Tim Condon pitched a proposal to enable test discovery on Linux by default.

Swift 5.1 introduced Test Discovery on Linux adding an --enable-test-discovery flag you could pass to swift test so it would automatically pick up tests on Linux to run, without having to manually specifying them, which is prone to problems.

Since this has been in use for several months now without major issues, I propose we enable the flag by default. This simplifies testing on Linux, stops build errors when building on Linux without a LinuxMain.swift present and no flag, and generally makes life a bit easier, especially for newcomers.

Saleem Abdulrasool pitched a proposal to add policies for Swift platform development.

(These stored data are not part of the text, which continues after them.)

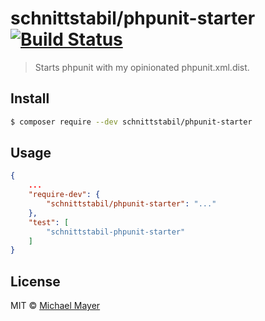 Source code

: # schnittstabil/phpunit-starter [![Build Status](https://travis-ci.org/schnittstabil/phpunit-starter.svg?branch=master)](https://travis-ci.org/schnittstabil/phpunit-starter)

> Starts phpunit with my opinionated phpunit.xml.dist.


## Install

```sh
$ composer require --dev schnittstabil/phpunit-starter
```


## Usage

```json
{
    ...
    "require-dev": {
        "schnittstabil/phpunit-starter": "..."
    },
    "test": [
        "schnittstabil-phpunit-starter"
    ]
}
```


## License

MIT © [Michael Mayer](http://schnittstabil.de)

In order to create a stable ecosystem for Swift, it is important that we maintain a single coherent ecosystem across platforms. Whenever technical feasible, the project should aim to provide the same interfaces, behaviours, and capabilities on every platform. For example, the compiler and build system should support both static and dynamic linking of libraries on all platforms.

Owen Voorhees brought up required changes to his proposal on multiple variadic parameters in functions.

I’m currently looking into whether my proposal for multiple variadic parameters in functions will need any updates now that SE-0279 is accepted. While experimenting with the implementation on master, I noticed the following is not allowed:

func foo(bar: () -> (), baz: () -> ()..., qux: () -> ()) {}
foo {} baz: {} _: {} _: {} qux: {} // error: extra arguments at positions #4, #3, #3, #4 in call

I assume this is mostly a consequence of the backwards scan argument matching rule, but is it the intended behavior (the error message indicates it may just be a bug)? The proposal text doesn’t mention varargs. I think choosing to allow it or disallow it would both be reasonable, but it would be nice to specify the intended behavior a little more clearly.